#### Problem to work on:
Tally the lines in the records underneath that contain the string "project", and state the figure by itself.

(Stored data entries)
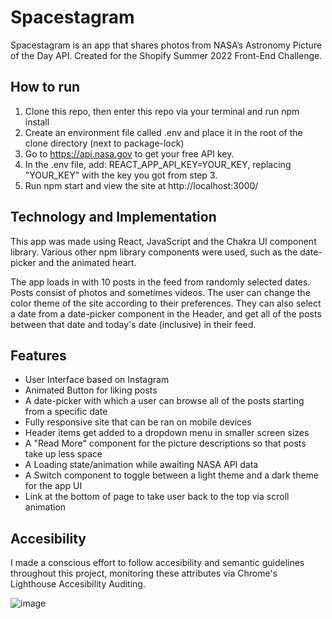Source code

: # Spacestagram

Spacestagram is an app that shares photos from NASA’s Astronomy Picture of the Day API. Created for the Shopify Summer 2022 Front-End Challenge.

## How to run

1. Clone this repo, then enter this repo via your terminal and run npm install
2. Create an environment file called .env and place it in the root of the clone directory (next to package-lock)
3. Go to https://api.nasa.gov to get your free API key.
4. In the .env file, add: REACT_APP_API_KEY=YOUR_KEY, replacing "YOUR_KEY" with the key you got from step 3.
5. Run npm start and view the site at http://localhost:3000/


## Technology and Implementation

This app was made using React, JavaScript and the Chakra UI component library. Various other npm library components were used, such as the date-picker and the animated heart.

The app loads in with 10 posts in the feed from randomly selected dates. Posts consist of photos and sometimes videos. The user can change the color theme of the site according to their preferences. They can also select a date from a date-picker component in the Header, and get all of the posts between that date and today's date (inclusive) in their feed.

## Features

- User Interface based on Instagram
- Animated Button for liking posts
- A date-picker with which a user can browse all of the posts starting from a specific date
- Fully responsive site that can be ran on mobile devices
- Header items get added to a dropdown menu in smaller screen sizes
- A "Read More" component for the picture descriptions so that posts take up less space
- A Loading state/animation while awaiting NASA API data
- A Switch component to toggle between a light theme and a dark theme for the app UI
- Link at the bottom of page to take user back to the top via scroll animation

## Accesibility

I made a conscious effort to follow accesibility and semantic guidelines throughout this project, monitoring these attributes via Chrome's Lighthouse Accesibility Auditing.

![image](https://user-images.githubusercontent.com/36796876/148934047-cddf359e-b38a-4306-bc7c-2f576b20db6b.png)
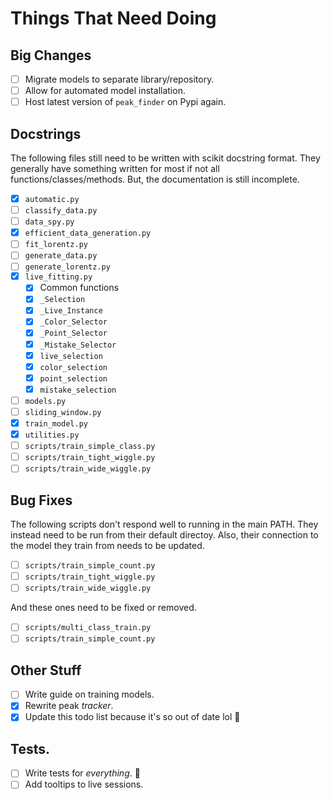 # Things That Need Doing


## Big Changes
- [ ] Migrate models to separate library/repository.
- [ ] Allow for automated model installation.
- [ ] Host latest version of `peak_finder` on Pypi again.
## Docstrings

The following files still need to be written with scikit docstring format. They generally have something written for most if not all functions/classes/methods. But, the documentation is still incomplete.
 - [x] `automatic.py`
 - [ ] `classify_data.py`
 - [ ] `data_spy.py`
 - [x] `efficient_data_generation.py`
 - [ ] `fit_lorentz.py`
 - [ ] `generate_data.py`
 - [ ] `generate_lorentz.py`
 - [x] `live_fitting.py`
    - [x] Common functions
    - [x] `_Selection`
    - [x] `_Live_Instance`
    - [x] `_Color_Selector`
    - [x] `_Point_Selector`
    - [x] `_Mistake_Selector`
    - [x] `live_selection`
    - [x] `color_selection`
    - [x] `point_selection`
    - [x] `mistake_selection`
 - [ ] `models.py`
 - [ ] `sliding_window.py`
 - [x] `train_model.py`
 - [x] `utilities.py`
 - [ ] `scripts/train_simple_class.py`
 - [ ] `scripts/train_tight_wiggle.py`
 - [ ] `scripts/train_wide_wiggle.py`

 ## Bug Fixes

 The following scripts don't respond well to running in the main PATH. They instead need to be run from their default directoy. Also, their connection to the model they train from needs to be updated.
 - [ ] `scripts/train_simple_count.py`
 - [ ] `scripts/train_tight_wiggle.py`
 - [ ] `scripts/train_wide_wiggle.py`

 And these ones need to be fixed or removed.
 - [ ] `scripts/multi_class_train.py`
 - [ ] `scripts/train_simple_count.py`

 ## Other Stuff
 - [ ] Write guide on training models.
 - [x] Rewrite peak _tracker_.
 - [x] Update this todo list because it's so out of date lol 🙁

## Tests.
 - [ ] Write tests for _everything_. 🙁
 - [ ] Add tooltips to live sessions.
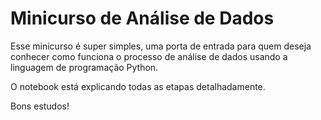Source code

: # Minicurso de Análise de Dados

Esse minicurso é super simples, uma porta de entrada para quem deseja conhecer como funciona o processo
de análise de dados usando a linguagem de programação Python.
<p> O notebook está explicando todas as etapas detalhadamente.
  
  Bons estudos!


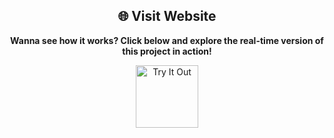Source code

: <div align="center">
  <h2>🌐 Visit Website</h2>
  <p><strong>Wanna see how it works? Click below and explore the real-time version of this project in action!</strong></p>
  <a href="https://profilecards-sivakumar.netlify.app/" target="_blank">
    <img src="https://cdn-icons-png.flaticon.com/128/14018/14018663.png" alt="Try It Out" width="100">
  </a>
</div>
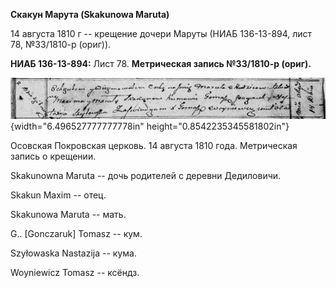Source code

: **Скакун Марута (Skakunowa Maruta)**

14 августа 1810 г -- крещение дочери Маруты (НИАБ 136-13-894, лист 78,
№33/1810-р (ориг)).

**НИАБ 136-13-894:** Лист 78. **Метрическая запись №33/1810-р (ориг).**

![](./media/f61f51a41bc514ef5daf391011074231daa5feae.png){width="6.496527777777778in"
height="0.8542235345581802in"}

Осовская Покровская церковь. 14 августа 1810 года. Метрическая запись о
крещении.

Skakunowna Maruta -- дочь родителей с деревни Дедиловичи.

Skakun Maxim -- отец.

Skakunowa Maruta -- мать.

G.. \[Gonczaruk\] Tomasz -- кум.

Szyłowaska Nastazija -- кума.

Woyniewicz Tomasz -- ксёндз.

#### Result:
2